YOUR OBJECTIVE: Instruction for the entries that follow: retype exactly the lines from the line with "api with RestTemplate" to the line with "- Jpa auditing", both included, and omit all others.
------------------------
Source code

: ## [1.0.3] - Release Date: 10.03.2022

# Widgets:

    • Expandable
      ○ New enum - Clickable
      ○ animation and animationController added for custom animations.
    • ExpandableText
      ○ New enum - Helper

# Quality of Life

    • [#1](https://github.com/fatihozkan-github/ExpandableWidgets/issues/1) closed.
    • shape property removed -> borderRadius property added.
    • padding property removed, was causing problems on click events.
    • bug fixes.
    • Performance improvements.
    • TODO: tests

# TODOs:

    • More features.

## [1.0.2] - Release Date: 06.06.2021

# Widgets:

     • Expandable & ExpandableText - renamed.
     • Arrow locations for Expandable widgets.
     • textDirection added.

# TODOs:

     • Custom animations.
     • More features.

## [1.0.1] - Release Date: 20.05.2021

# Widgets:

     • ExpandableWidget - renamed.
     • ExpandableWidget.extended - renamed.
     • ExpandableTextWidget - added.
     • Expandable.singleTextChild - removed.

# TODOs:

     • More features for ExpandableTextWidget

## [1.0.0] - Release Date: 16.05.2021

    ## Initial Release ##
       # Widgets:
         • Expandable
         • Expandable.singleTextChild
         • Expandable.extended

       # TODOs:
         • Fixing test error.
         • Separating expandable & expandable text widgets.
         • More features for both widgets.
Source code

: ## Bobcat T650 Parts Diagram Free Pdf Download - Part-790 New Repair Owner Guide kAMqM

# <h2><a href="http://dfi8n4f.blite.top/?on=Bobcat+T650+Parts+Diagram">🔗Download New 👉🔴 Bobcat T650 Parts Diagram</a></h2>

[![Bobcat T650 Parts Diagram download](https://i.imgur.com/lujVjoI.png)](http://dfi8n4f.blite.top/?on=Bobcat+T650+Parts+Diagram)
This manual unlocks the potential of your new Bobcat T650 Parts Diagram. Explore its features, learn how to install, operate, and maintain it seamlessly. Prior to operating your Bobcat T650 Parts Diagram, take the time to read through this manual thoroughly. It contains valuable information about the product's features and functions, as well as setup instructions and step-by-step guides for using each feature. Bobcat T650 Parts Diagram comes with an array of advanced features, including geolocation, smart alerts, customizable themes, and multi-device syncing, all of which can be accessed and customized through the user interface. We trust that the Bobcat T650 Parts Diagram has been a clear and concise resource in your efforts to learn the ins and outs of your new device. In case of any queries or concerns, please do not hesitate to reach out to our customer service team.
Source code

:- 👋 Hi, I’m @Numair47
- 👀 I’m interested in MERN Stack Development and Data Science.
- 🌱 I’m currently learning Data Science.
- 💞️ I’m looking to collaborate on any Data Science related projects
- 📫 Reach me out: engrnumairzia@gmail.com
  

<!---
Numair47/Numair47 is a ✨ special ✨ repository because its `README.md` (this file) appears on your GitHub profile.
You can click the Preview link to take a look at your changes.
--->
------------------------
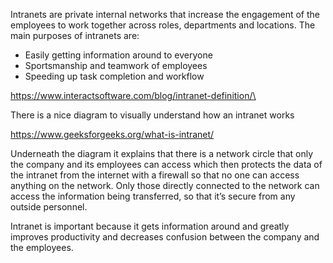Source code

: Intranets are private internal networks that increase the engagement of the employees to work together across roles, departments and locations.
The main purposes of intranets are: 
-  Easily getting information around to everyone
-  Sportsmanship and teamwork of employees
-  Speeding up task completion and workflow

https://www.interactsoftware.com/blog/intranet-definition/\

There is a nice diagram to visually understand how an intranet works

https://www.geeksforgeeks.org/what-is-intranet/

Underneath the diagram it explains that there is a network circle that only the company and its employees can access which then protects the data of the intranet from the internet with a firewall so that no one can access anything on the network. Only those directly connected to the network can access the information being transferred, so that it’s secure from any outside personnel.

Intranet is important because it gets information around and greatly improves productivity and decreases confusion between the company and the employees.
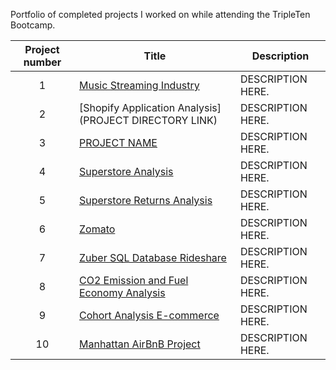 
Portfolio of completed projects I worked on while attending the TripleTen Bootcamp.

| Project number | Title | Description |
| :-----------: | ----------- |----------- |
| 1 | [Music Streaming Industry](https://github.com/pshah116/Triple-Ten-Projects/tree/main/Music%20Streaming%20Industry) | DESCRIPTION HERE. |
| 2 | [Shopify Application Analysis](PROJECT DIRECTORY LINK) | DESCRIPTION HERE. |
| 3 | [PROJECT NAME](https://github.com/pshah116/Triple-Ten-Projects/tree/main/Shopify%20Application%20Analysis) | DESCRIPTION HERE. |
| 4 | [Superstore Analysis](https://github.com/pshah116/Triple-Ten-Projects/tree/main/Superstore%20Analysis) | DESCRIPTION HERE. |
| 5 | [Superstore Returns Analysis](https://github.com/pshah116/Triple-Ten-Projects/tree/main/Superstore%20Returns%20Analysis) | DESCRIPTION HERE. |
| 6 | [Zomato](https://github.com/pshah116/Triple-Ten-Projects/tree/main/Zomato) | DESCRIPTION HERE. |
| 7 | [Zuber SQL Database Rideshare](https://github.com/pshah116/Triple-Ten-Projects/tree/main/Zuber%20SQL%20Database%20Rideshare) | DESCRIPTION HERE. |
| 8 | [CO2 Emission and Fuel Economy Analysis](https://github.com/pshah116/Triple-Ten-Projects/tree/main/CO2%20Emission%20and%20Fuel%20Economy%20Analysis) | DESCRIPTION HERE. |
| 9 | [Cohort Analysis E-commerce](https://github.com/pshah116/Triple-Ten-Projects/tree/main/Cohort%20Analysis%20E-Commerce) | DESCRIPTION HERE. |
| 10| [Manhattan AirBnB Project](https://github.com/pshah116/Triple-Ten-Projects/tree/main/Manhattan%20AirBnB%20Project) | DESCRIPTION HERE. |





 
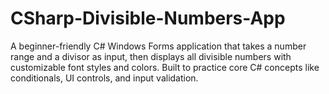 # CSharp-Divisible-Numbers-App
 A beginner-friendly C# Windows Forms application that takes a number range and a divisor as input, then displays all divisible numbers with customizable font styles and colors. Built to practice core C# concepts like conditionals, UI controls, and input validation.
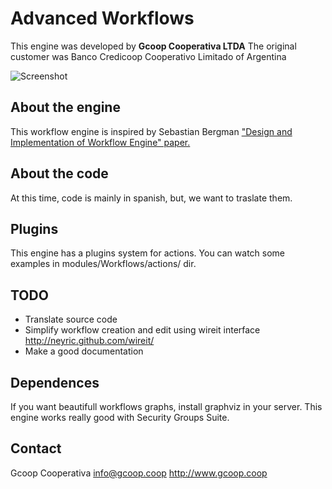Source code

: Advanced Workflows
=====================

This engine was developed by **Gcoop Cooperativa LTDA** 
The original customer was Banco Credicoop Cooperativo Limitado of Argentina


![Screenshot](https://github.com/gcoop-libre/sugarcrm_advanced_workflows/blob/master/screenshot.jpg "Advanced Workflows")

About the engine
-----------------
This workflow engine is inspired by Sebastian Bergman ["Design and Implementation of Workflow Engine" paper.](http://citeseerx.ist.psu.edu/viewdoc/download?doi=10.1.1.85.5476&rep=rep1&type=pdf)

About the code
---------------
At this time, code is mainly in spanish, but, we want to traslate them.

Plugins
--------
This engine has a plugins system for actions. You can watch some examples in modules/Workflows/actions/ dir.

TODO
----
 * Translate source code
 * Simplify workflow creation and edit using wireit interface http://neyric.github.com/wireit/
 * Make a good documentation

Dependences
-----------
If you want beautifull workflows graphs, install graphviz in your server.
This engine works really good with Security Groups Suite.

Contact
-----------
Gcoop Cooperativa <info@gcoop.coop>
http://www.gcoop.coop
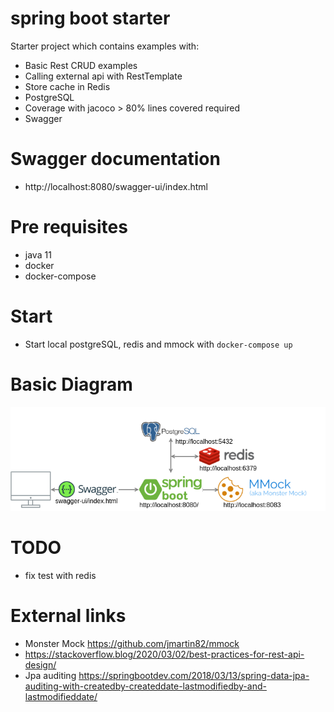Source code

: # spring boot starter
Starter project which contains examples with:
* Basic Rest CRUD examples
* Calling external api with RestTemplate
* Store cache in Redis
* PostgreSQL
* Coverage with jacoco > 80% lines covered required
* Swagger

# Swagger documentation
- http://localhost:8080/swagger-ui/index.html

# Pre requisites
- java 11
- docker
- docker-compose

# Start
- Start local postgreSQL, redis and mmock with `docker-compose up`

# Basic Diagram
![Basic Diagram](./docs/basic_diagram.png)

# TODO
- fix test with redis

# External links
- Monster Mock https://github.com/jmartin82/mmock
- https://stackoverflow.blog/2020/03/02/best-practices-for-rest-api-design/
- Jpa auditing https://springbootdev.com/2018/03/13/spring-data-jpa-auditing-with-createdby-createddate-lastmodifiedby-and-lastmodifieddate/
------------------------
WRITTEN RESPONSE:
* Calling external api with RestTemplate
* Store cache in Redis
* PostgreSQL
* Coverage with jacoco > 80% lines covered required
* Swagger

# Swagger documentation
- http://localhost:8080/swagger-ui/index.html

# Pre requisites
- java 11
- docker
- docker-compose

# Start
- Start local postgreSQL, redis and mmock with `docker-compose up`

# Basic Diagram
![Basic Diagram](./docs/basic_diagram.png)

# TODO
- fix test with redis

# External links
- Monster Mock https://github.com/jmartin82/mmock
- https://stackoverflow.blog/2020/03/02/best-practices-for-rest-api-design/
- Jpa auditing https://springbootdev.com/2018/03/13/spring-data-jpa-auditing-with-createdby-createddate-lastmodifiedby-and-lastmodifieddate/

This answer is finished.